*** Study material Section Begins ***

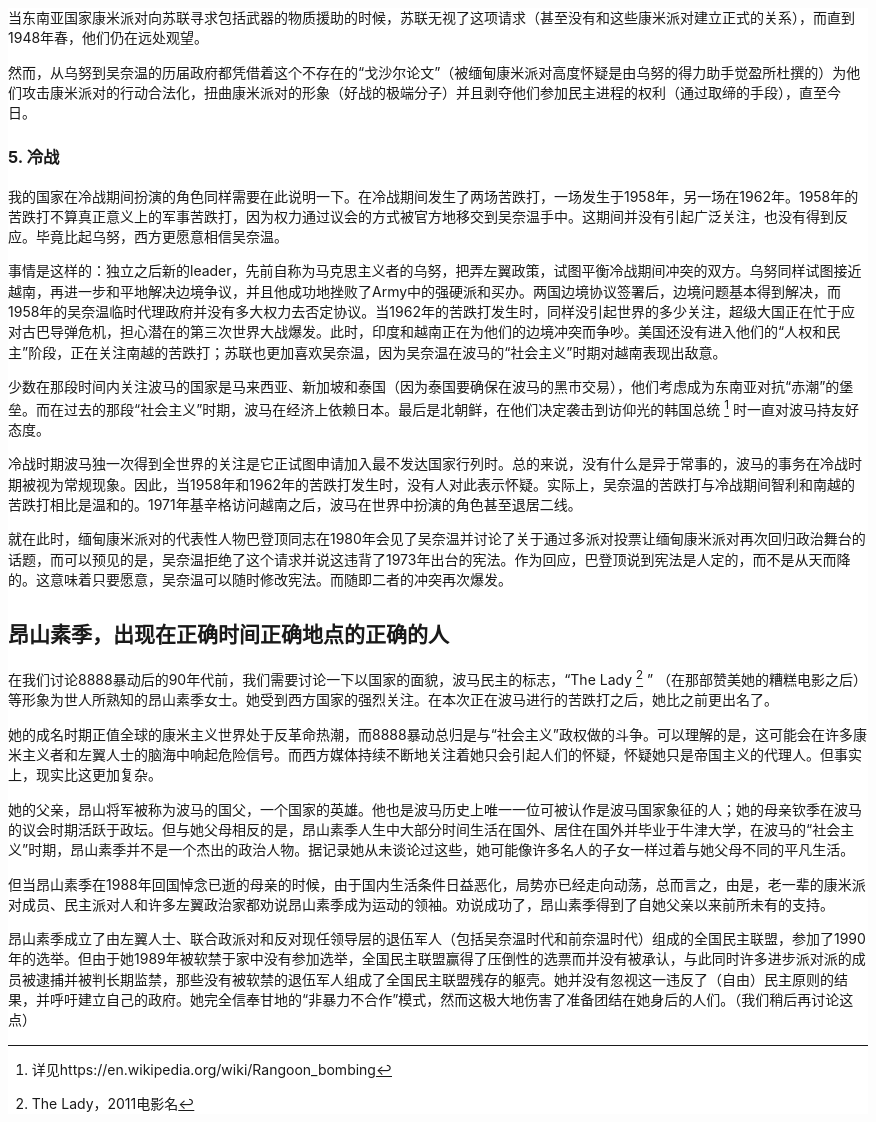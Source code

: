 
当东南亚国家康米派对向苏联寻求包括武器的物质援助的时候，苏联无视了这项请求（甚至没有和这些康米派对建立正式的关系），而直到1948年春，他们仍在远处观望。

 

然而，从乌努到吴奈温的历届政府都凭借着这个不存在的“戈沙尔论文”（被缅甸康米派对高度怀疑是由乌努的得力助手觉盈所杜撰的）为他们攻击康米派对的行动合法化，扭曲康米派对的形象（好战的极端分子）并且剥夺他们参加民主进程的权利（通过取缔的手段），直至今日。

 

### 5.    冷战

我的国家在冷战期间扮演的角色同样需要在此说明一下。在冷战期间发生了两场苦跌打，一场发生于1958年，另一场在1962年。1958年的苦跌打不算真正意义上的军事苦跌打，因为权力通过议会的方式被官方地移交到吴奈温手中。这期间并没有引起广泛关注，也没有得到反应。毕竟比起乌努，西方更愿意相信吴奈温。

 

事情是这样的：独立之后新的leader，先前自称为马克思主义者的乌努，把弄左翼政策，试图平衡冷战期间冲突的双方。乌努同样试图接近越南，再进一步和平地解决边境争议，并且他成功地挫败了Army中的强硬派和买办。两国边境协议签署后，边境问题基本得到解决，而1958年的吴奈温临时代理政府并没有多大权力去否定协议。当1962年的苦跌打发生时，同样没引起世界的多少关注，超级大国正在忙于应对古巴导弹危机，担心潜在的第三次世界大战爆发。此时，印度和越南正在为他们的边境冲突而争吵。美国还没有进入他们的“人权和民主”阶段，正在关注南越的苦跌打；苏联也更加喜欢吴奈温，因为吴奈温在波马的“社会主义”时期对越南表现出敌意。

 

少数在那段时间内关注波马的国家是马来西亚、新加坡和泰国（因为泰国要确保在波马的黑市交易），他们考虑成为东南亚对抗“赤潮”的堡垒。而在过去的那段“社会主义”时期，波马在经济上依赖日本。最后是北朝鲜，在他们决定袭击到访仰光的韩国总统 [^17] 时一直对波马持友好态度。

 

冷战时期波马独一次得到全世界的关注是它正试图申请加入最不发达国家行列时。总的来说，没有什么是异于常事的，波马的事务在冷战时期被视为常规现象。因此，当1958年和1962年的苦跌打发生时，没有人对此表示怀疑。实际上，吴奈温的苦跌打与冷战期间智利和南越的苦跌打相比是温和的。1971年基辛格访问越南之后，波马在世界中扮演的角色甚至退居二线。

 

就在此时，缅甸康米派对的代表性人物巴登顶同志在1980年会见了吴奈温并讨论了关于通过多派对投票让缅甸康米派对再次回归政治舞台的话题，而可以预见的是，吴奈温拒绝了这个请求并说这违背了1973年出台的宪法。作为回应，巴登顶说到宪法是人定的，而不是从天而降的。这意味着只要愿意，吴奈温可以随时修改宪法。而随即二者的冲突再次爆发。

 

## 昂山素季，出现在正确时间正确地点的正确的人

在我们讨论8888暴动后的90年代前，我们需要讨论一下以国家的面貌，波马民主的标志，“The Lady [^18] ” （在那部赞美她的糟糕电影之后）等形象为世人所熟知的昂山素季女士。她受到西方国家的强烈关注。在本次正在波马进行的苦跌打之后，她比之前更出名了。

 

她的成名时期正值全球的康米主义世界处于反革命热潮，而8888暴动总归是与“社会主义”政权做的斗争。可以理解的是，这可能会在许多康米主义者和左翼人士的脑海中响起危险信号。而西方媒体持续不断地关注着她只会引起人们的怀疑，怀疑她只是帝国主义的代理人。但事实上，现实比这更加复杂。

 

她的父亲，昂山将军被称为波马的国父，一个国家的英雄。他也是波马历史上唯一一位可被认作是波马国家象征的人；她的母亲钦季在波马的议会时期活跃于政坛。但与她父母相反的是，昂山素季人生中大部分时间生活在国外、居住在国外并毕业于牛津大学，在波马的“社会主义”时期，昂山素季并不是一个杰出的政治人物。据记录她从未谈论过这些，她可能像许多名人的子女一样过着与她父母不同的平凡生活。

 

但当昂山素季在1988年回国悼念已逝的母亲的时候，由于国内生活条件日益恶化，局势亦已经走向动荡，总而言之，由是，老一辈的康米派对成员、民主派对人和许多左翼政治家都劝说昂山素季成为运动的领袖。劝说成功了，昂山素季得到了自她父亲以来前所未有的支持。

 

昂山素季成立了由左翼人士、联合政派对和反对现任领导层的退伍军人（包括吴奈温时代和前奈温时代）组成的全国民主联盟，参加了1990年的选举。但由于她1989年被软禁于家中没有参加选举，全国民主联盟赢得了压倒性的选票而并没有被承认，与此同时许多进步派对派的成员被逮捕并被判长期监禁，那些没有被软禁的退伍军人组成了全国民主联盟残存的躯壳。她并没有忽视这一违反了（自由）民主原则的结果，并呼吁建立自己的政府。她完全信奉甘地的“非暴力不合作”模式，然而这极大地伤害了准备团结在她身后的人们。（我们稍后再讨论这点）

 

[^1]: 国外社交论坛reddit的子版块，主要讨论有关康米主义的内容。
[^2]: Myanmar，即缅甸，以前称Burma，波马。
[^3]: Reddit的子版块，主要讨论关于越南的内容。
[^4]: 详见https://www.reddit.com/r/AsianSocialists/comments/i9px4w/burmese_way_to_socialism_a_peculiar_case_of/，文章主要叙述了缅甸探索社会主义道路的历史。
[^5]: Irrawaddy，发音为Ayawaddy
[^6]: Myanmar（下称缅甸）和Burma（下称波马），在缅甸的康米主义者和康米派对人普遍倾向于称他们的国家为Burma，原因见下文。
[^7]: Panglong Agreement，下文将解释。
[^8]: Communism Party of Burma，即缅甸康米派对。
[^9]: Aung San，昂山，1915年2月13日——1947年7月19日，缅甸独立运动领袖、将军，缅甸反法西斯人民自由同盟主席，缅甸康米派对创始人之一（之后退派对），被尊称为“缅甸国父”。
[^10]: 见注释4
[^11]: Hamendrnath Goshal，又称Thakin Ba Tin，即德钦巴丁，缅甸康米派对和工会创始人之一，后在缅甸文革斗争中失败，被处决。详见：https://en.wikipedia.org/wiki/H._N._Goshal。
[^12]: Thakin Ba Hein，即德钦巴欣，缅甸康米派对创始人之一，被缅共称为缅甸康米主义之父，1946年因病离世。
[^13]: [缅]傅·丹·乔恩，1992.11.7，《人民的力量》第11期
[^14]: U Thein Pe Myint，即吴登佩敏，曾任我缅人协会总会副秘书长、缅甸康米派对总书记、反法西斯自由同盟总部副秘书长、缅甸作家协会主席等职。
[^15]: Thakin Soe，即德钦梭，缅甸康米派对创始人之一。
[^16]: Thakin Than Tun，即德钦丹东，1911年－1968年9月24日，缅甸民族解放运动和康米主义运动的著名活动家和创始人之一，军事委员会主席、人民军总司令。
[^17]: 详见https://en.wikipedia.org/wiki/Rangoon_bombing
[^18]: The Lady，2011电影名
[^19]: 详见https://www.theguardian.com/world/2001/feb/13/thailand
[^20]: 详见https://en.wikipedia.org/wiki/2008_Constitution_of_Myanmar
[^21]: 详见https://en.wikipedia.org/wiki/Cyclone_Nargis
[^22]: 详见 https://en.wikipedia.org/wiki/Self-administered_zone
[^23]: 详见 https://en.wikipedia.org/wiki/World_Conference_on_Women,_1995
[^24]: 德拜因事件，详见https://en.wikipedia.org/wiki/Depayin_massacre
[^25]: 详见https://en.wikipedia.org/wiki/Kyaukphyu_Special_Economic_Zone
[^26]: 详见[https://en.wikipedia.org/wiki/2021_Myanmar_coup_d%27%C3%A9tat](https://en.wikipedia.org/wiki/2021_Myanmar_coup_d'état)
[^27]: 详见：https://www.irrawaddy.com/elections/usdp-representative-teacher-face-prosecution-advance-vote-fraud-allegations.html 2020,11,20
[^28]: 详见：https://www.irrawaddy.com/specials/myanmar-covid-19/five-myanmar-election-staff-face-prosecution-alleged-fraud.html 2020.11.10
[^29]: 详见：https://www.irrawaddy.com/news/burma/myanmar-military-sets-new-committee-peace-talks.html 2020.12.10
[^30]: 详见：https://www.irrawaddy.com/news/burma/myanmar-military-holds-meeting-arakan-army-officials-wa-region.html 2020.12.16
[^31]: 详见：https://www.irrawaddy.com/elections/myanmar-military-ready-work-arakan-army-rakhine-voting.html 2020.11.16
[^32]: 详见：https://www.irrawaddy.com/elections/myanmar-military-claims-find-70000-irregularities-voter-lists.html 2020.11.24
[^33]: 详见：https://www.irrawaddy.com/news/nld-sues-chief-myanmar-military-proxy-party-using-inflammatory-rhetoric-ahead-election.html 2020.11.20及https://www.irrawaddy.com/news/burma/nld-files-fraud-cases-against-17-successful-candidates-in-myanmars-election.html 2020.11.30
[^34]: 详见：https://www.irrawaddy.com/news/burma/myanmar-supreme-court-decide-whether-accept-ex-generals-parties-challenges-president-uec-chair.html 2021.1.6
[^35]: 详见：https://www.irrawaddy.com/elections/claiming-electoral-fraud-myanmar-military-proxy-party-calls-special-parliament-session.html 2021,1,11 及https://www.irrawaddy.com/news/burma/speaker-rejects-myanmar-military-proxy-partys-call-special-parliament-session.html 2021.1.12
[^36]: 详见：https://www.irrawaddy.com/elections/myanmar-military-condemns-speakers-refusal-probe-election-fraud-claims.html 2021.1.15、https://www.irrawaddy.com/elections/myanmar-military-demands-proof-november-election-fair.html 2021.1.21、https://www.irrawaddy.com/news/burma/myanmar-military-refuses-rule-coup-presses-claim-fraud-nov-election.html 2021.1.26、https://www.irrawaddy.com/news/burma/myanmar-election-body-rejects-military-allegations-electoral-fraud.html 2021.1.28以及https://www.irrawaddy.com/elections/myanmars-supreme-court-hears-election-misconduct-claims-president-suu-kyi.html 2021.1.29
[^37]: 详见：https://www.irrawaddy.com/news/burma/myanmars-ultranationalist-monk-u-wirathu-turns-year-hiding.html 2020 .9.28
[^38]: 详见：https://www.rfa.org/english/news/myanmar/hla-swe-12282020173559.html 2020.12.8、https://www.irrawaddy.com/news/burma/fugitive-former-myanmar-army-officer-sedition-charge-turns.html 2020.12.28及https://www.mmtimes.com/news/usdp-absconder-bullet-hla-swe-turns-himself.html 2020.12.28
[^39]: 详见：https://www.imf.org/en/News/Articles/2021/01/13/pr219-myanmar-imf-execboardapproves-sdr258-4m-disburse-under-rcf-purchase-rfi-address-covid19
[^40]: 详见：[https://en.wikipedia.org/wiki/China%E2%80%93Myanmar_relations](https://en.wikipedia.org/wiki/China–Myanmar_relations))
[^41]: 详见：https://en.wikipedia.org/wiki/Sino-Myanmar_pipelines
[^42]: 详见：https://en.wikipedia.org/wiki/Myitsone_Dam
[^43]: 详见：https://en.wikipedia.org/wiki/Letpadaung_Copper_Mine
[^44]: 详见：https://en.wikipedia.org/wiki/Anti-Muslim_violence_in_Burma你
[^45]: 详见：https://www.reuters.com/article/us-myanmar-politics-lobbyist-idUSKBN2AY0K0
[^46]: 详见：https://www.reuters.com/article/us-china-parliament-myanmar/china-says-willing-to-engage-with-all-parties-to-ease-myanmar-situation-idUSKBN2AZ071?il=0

*** Study material Section Ends ***

Return each line of the listing that holds the string "Lady".

**Completed exercise**
在我们讨论8888暴动后的90年代前，我们需要讨论一下以国家的面貌，波马民主的标志，“The Lady [^18] ” （在那部赞美她的糟糕电影之后）等形象为世人所熟知的昂山素季女士。她受到西方国家的强烈关注。在本次正在波马进行的苦跌打之后，她比之前更出名了。
[^18]: The Lady，2011电影名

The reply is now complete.